マカオの夜風が、広げた世界地図を静かに揺らす。 俺はスマホの画面に残された最後のシミュレーション結果を、食い入るように見つめていた。そこには、俺がかつて生きた「21世紀」とは決定的に異なる世界の姿が描かれていた。


かつての史実では、帝国主義が世界を食い尽くし、その果てに訪れた二度の世界大戦。さらに核の影に怯える冷戦という「破滅の臨界点」が、技術の爆発的な加速を強いてきた。 だが、この世界はどうだ。 アヘン戦争の発火点を潰し、英国東インド会社の収益モデルを「平和な通商」へと書き換えた。その結果、軍需が資本を牽引する巨大な歯車が、目に見えて減速している。


「蒸気機関も、炸薬も、いつかは発明されるだろう。……でも、それは『明日にも隣国を焼き払うため』の速度じゃない」


資本は軍事という劇薬を失い、ゆっくりとしたインフラ投資や生活の向上へと分散していった。国家同士がブロック化し、一挙に世界を二分するような「同盟の連鎖」も、多港通商による利害の複雑化が防いでいる。

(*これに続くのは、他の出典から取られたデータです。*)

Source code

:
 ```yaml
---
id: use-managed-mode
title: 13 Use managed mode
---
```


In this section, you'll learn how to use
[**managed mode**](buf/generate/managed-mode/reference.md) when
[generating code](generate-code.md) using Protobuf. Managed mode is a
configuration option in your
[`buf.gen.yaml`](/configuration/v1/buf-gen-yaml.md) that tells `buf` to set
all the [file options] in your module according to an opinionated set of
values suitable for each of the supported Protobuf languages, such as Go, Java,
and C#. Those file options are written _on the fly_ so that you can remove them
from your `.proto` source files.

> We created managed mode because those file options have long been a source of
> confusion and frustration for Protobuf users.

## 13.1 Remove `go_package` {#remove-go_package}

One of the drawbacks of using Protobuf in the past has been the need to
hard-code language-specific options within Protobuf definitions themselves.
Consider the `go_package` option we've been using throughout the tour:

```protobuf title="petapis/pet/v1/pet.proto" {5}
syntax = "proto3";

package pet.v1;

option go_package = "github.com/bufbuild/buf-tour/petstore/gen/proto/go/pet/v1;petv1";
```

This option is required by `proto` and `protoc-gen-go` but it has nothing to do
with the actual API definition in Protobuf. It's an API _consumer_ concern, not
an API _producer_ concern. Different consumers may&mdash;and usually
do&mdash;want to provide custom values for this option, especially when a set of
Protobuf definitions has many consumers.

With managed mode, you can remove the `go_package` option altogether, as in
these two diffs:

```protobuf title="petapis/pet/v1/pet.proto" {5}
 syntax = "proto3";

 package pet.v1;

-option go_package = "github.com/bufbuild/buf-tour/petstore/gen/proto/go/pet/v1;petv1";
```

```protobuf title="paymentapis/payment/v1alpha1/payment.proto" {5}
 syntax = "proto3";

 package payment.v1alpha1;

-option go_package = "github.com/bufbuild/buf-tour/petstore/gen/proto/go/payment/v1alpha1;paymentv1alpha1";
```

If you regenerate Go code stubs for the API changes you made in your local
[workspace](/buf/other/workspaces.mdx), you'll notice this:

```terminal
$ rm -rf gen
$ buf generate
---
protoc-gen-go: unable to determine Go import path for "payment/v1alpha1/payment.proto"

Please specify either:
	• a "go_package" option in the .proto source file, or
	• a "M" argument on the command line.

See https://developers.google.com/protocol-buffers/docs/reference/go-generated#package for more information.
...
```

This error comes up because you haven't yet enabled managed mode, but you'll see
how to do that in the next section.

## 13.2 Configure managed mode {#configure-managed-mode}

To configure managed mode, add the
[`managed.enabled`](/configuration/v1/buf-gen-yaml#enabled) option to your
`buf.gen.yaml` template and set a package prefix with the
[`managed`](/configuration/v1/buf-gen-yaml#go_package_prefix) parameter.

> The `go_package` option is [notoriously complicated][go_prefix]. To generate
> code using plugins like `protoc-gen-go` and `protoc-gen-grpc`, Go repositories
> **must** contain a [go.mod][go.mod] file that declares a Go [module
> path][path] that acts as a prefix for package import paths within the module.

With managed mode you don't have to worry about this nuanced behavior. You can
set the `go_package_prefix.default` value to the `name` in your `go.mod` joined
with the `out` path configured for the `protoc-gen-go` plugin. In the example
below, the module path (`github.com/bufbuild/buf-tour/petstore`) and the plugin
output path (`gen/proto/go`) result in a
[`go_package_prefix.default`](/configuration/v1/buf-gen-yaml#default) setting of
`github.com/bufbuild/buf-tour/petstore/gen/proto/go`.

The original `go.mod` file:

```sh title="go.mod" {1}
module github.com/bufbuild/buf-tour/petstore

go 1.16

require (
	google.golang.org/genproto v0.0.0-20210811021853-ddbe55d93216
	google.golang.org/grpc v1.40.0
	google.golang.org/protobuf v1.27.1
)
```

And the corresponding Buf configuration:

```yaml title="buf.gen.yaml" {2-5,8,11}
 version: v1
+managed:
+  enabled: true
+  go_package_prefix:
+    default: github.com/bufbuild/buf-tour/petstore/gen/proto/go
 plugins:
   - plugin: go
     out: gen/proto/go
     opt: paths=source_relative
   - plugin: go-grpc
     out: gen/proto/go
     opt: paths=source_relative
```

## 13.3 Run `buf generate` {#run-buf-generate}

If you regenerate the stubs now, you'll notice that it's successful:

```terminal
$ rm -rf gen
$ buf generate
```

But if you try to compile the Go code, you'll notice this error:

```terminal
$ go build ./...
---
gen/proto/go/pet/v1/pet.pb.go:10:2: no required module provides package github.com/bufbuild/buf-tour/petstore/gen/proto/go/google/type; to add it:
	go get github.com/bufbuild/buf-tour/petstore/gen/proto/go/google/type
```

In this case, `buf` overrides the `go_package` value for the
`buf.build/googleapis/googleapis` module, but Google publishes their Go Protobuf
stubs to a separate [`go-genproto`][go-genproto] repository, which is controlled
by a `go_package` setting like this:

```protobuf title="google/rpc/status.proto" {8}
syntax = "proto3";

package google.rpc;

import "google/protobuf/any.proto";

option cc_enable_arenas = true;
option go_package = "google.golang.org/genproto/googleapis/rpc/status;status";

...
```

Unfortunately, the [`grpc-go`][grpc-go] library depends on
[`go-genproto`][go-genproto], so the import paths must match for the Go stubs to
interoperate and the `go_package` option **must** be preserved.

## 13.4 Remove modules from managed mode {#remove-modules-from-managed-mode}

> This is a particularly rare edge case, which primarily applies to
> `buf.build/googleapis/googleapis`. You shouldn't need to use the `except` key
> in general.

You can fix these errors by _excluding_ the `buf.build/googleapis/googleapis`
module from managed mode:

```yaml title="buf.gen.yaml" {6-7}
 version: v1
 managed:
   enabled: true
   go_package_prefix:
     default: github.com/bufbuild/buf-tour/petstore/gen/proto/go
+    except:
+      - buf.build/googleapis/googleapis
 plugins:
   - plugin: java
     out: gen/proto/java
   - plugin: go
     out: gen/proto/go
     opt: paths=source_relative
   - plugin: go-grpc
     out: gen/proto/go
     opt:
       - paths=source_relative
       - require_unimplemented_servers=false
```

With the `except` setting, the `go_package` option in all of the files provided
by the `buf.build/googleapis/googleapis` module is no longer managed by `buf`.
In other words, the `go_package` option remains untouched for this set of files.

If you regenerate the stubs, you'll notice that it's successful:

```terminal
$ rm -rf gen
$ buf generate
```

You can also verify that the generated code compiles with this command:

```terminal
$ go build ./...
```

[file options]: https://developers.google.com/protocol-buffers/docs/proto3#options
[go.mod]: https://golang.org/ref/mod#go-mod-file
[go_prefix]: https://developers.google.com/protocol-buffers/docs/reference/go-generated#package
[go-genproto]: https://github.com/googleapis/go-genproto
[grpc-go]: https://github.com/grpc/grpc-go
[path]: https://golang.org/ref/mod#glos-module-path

〈予測:第一次世界大戦の発生確率 7% 以下〉 〈社会構造:弱い多極化の継続〉 〈科学技術:史実対比 180年の遅延を予測〉


人類は、一撃で世界を滅ぼす手段を手に入れる前に、互いを則例ルールで縛る知恵を身につけた。あるいは、ただ単に「殺し合うための効率」が上がらなかっただけかもしれない。


「それでいい。……飛行機がなくても、インターネットがなくても、今日、広州の子供たちが毒を吸わずに眠れるなら」


〈バッテリー残量 1.2%〉 〈警告:メモリの断片化が深刻です。AIとの対話プロトコルを維持できません〉


画面が大きく一度明滅し、ノイズが地図を塗りつぶしていく。 俺が奪った「速さ」の対価。それは、このAIという存在そのものだった。このオーパーツは、狂気的なまでの加速が生んだ「歪み」の産物なのだから。